BEGIN
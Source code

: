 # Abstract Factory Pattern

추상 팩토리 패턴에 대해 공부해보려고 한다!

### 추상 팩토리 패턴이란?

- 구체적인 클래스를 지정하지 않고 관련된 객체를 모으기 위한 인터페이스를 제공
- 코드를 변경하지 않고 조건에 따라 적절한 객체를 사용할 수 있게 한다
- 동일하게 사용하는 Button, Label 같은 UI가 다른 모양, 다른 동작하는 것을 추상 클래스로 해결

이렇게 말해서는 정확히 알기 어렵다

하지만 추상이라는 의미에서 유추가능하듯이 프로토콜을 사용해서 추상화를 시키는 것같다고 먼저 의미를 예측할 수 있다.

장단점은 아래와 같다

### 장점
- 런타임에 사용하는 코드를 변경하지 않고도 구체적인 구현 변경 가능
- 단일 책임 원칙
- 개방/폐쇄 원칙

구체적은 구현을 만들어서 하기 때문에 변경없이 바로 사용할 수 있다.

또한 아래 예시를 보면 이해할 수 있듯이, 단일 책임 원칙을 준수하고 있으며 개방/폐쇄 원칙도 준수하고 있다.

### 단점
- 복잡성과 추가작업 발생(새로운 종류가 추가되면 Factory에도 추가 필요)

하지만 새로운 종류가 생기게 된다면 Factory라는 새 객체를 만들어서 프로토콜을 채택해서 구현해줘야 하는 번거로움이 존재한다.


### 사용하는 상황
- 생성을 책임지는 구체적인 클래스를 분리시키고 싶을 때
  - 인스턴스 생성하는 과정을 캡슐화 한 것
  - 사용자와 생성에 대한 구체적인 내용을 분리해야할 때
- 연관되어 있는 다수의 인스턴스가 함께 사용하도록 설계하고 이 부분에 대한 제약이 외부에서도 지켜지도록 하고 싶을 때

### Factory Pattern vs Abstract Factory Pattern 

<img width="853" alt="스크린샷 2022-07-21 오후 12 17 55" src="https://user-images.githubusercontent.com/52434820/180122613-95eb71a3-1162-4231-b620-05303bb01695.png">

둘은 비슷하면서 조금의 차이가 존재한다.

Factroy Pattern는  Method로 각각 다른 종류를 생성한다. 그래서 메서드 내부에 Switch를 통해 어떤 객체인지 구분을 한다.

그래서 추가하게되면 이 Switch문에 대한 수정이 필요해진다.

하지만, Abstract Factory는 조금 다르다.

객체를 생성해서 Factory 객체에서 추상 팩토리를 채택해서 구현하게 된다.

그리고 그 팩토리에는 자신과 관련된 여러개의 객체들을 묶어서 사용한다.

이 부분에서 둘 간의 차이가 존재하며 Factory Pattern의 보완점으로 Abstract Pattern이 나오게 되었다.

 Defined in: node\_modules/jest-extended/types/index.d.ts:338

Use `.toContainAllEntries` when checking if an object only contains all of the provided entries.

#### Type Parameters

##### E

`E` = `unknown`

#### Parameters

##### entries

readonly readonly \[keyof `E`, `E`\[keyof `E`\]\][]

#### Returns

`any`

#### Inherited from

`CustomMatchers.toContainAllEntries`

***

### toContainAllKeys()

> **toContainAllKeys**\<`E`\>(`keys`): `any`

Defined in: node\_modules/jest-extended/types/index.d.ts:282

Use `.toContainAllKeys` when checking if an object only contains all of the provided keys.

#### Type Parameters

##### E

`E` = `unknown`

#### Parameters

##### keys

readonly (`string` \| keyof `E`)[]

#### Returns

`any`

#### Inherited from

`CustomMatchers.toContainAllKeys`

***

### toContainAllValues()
END
Try it –
Beginning with the very first line of the records above, please retype each line through the one that has "객체인지 구분을 한다.", and add nothing.

Response area –
Source code

: # Abstract Factory Pattern

추상 팩토리 패턴에 대해 공부해보려고 한다!

### 추상 팩토리 패턴이란?

- 구체적인 클래스를 지정하지 않고 관련된 객체를 모으기 위한 인터페이스를 제공
- 코드를 변경하지 않고 조건에 따라 적절한 객체를 사용할 수 있게 한다
- 동일하게 사용하는 Button, Label 같은 UI가 다른 모양, 다른 동작하는 것을 추상 클래스로 해결

이렇게 말해서는 정확히 알기 어렵다

하지만 추상이라는 의미에서 유추가능하듯이 프로토콜을 사용해서 추상화를 시키는 것같다고 먼저 의미를 예측할 수 있다.

장단점은 아래와 같다

### 장점
- 런타임에 사용하는 코드를 변경하지 않고도 구체적인 구현 변경 가능
- 단일 책임 원칙
- 개방/폐쇄 원칙

구체적은 구현을 만들어서 하기 때문에 변경없이 바로 사용할 수 있다.

또한 아래 예시를 보면 이해할 수 있듯이, 단일 책임 원칙을 준수하고 있으며 개방/폐쇄 원칙도 준수하고 있다.

### 단점
- 복잡성과 추가작업 발생(새로운 종류가 추가되면 Factory에도 추가 필요)

하지만 새로운 종류가 생기게 된다면 Factory라는 새 객체를 만들어서 프로토콜을 채택해서 구현해줘야 하는 번거로움이 존재한다.


### 사용하는 상황
- 생성을 책임지는 구체적인 클래스를 분리시키고 싶을 때
  - 인스턴스 생성하는 과정을 캡슐화 한 것
  - 사용자와 생성에 대한 구체적인 내용을 분리해야할 때
- 연관되어 있는 다수의 인스턴스가 함께 사용하도록 설계하고 이 부분에 대한 제약이 외부에서도 지켜지도록 하고 싶을 때

### Factory Pattern vs Abstract Factory Pattern 

<img width="853" alt="스크린샷 2022-07-21 오후 12 17 55" src="https://user-images.githubusercontent.com/52434820/180122613-95eb71a3-1162-4231-b620-05303bb01695.png">

둘은 비슷하면서 조금의 차이가 존재한다.

Factroy Pattern는  Method로 각각 다른 종류를 생성한다. 그래서 메서드 내부에 Switch를 통해 어떤 객체인지 구분을 한다.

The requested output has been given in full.